Our guide Kylie issued us with wetsuits, helmets and headlamps, and when we had changed we were bused up the Nile River to a site where a music festival used to take place every year back in the hippy days until the promoters went broke. From the end of the road there is a tiny train built in 2002 to take tourists further up the valley through the primeval rain forest. Many years ago the movie “Lost World” based on the book by Arthur Conan Doyle was filmed here. It wasn’t hard to imagine a tyrannosaurus charging out of the trees.
At the end of the line we disembarked and walked a few hundred metres to the edge of the river where we picked up large rubber inner tubes. These had to be carried over a suspension bridge and up about 130 steps to the Triclops entrance to the cave. This cave system has more than 8km of explored passages, and is probably the 9th largest in New Zealand, so we only explored a small corner of it.
There were lots of stalactites, stalagmites and other calcite formations to look at as we carried our tubes through the top two levels of the cave. Most of the way there was a roped-off path that we had to stay inside to avoid damaging the fragile environment. At one point, deep inside the cave, Kylie told us all to turn our headlamps out so that we could see what total darkness looks like. Some people imagine they can see their hands waving in front of their faces, but it just looked black to me.

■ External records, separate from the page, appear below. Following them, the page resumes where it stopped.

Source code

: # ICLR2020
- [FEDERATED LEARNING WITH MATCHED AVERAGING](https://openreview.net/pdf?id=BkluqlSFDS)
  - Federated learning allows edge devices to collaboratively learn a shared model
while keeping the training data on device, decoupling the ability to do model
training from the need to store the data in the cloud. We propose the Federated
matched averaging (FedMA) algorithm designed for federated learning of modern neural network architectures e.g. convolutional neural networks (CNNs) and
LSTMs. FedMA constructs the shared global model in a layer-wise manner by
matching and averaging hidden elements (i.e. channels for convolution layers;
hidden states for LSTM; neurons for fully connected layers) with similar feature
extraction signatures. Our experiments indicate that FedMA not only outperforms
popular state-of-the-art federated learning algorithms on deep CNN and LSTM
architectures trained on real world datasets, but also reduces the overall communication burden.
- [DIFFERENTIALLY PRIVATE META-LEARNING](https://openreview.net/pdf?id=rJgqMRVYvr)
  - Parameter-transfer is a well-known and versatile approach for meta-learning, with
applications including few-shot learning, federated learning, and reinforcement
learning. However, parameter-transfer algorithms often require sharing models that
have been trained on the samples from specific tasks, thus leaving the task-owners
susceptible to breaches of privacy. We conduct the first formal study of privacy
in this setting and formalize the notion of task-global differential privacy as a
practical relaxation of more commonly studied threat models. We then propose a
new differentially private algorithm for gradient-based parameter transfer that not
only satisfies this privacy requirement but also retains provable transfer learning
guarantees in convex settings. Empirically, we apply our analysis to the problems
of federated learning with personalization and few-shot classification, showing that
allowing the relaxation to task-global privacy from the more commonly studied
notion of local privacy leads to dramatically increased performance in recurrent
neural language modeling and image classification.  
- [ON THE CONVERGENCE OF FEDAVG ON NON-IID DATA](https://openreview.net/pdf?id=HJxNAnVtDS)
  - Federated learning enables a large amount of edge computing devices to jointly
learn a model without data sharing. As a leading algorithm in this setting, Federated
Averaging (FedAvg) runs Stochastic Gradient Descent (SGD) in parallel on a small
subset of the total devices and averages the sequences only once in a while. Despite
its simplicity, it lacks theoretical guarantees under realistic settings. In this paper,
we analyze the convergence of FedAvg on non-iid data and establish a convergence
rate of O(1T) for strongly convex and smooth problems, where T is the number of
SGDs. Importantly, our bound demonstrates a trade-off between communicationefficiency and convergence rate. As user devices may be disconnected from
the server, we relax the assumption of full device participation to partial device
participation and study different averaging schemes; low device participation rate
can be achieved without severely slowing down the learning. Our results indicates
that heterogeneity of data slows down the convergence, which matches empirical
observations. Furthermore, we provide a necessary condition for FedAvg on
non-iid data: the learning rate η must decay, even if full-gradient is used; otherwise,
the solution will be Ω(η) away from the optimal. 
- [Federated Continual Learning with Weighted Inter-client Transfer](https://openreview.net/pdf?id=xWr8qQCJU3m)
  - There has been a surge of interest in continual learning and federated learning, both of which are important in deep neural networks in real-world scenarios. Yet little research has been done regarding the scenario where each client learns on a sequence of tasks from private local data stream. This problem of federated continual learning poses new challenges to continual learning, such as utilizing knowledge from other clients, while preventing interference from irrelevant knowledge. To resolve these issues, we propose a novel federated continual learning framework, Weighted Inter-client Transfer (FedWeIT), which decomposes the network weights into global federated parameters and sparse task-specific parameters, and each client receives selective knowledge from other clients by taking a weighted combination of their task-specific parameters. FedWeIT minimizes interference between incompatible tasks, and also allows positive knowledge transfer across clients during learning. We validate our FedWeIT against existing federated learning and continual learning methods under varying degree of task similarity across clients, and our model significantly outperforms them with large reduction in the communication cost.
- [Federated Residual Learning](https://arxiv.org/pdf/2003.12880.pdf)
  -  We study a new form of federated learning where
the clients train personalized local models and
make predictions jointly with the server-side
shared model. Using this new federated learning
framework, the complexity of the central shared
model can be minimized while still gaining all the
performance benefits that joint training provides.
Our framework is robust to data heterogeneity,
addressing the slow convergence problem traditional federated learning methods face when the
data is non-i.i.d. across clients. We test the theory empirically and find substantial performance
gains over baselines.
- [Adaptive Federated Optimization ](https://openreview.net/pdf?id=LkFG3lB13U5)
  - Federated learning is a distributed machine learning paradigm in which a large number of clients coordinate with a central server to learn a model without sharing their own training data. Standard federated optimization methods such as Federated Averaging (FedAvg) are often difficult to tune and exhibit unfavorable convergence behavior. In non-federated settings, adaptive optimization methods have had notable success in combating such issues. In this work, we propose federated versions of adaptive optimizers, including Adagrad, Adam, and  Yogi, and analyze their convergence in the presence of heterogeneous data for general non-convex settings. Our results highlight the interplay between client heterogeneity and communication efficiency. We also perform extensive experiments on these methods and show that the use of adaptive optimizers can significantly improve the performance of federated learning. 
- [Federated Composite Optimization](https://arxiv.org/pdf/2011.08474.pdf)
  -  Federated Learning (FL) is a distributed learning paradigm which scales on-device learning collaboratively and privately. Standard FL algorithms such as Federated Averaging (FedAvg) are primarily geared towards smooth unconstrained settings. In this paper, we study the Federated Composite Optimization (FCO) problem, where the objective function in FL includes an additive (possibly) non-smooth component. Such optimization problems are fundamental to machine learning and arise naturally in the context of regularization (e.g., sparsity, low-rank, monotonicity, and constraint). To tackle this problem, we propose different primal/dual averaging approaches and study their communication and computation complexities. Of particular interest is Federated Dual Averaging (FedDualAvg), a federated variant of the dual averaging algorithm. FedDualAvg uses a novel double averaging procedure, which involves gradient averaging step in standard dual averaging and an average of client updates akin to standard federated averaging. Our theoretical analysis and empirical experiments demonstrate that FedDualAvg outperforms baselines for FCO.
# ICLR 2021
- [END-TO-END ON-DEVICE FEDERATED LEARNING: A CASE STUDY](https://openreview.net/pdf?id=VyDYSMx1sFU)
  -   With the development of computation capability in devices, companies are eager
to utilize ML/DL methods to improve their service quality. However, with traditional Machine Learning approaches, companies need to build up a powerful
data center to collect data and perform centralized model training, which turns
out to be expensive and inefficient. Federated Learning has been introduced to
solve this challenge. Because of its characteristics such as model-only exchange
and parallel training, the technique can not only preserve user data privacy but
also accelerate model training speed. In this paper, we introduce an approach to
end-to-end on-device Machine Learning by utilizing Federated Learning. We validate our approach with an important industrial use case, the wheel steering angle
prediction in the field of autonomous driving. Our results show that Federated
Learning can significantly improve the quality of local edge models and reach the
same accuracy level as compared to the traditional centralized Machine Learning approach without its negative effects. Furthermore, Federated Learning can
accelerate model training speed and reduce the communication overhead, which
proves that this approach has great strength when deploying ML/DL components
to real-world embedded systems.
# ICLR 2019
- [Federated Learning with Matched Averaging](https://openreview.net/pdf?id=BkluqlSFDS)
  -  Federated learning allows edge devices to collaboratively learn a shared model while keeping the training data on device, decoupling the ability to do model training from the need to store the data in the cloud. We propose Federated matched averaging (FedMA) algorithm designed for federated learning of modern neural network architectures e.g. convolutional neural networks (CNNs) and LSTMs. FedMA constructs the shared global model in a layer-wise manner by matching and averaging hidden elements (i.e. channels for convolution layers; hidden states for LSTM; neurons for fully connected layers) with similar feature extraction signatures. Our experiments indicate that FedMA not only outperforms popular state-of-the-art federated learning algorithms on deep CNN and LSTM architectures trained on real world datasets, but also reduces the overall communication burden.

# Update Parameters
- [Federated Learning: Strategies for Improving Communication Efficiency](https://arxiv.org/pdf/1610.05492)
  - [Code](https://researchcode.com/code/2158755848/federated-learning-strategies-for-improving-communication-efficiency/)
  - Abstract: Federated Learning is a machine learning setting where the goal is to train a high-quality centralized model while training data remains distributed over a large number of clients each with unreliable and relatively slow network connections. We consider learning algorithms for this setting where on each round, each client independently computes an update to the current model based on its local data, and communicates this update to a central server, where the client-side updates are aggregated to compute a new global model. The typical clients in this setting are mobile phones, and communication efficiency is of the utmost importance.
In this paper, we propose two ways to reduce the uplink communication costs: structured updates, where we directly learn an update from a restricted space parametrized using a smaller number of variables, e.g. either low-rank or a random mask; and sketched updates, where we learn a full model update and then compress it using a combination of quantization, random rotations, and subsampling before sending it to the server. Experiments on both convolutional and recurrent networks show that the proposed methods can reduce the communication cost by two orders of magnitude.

With our tubes left piled up at an intersection, we explored one passage unencumbered. Kylie showed us some round rocks which, when split open, reveal fossils that are millions of years old. We saw crabs, shell-fish and ancient leaves.
For the final section of the cave we sat in our tubes with our feet under the shoulders of the person in front so that we formed a train. With our headlamps off, we drifted backwards gazing at thousands of glow worms lighting the ceiling. All too soon I saw a patch of sunlight growing ever brighter, until finally we emerged from under a cliff on the side of the Nile River.
From there it was a matter of drifting backwards down-stream, except for a couple of rapids which you negotiate feet first and with your bum lifted as high as possible to avoid hitting rocks at the bottom of the river. The water outside the cave was significantly warmer than inside, so we weren’t in a hurry to get out when we arrived back at the bridge.
This is a fantastic trip, and I enthusiastically recommend it to anyone touristing in this area. Kylie took most of the photographs, which are free to download from the company website for the next nine months after a trip.
It was almost 1.30 by the time we were back at the van so we ate lunch in the carpark before setting off down the highway again. We didn’t drive far – just south of Charleston is the Tiropahi Track where we are spending the night.
This track is an old logging tramway that follows a river into the bush. It is mostly pretty straight, and only a gentle grade except for one section where the original trail has been washed away by the river necessitating a climb up over the slip.
We passed high limestone bluffs, and eventually emerged from the bush onto an open pakihi swamp that was once a milling site. From here we could see a distant line of hills. Considering that there has been no rain down here for several weeks, I was surprised by how boggy the ground still is. This track would be much less fun if it was wet.
After an hour and a half we came to a 4WD road and it was time to turn around. Although it was easy walking I was quite glad to arrive at back at the Tiropahi River crossing with our van on the other side. We had a quick swim to wash of the sweat before heading indoors to escape the sandflies.